_EXERCISE MATERIALS_
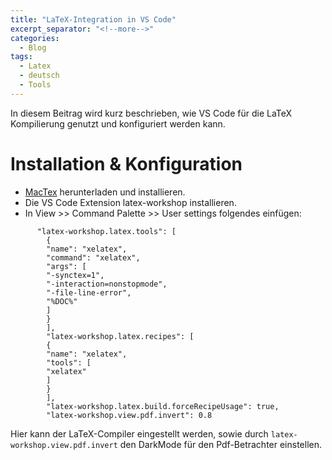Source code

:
```yaml
---
title: "LaTeX-Integration in VS Code"
excerpt_separator: "<!--more-->"
categories:
  - Blog
tags:
  - Latex
  - deutsch
  - Tools
---
```


In diesem Beitrag wird kurz beschrieben, wie VS Code für die LaTeX Kompilierung genutzt und konfiguriert werden kann.
<!--more-->

# Installation & Konfiguration
- [MacTex](https://tug.org/mactex/downloading.html) herunterladen und installieren.
- Die VS Code Extension latex-workshop installieren.
- In View >> Command Palette >> User settings folgendes einfügen:

```
      "latex-workshop.latex.tools": [
        {
        "name": "xelatex",
        "command": "xelatex",
        "args": [
        "-synctex=1",
        "-interaction=nonstopmode",
        "-file-line-error",
        "%DOC%"
        ]
        }
        ],
        "latex-workshop.latex.recipes": [
        {
        "name": "xelatex",
        "tools": [
        "xelatex"
        ]
        }
        ],
        "latex-workshop.latex.build.forceRecipeUsage": true,
        "latex-workshop.view.pdf.invert": 0.8
```
Hier kann der LaTeX-Compiler eingestellt werden, sowie durch `latex-workshop.view.pdf.invert` den DarkMode für den Pdf-Betrachter einstellen.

_INSTRUCTIONS FOR THE TASK_
Find each line in the data above with the word "workshop", then copy it.

_WRITTEN ANSWER_
- Die VS Code Extension latex-workshop installieren.
      "latex-workshop.latex.tools": [
        "latex-workshop.latex.recipes": [
        "latex-workshop.latex.build.forceRecipeUsage": true,
        "latex-workshop.view.pdf.invert": 0.8
Hier kann der LaTeX-Compiler eingestellt werden, sowie durch `latex-workshop.view.pdf.invert` den DarkMode für den Pdf-Betrachter einstellen.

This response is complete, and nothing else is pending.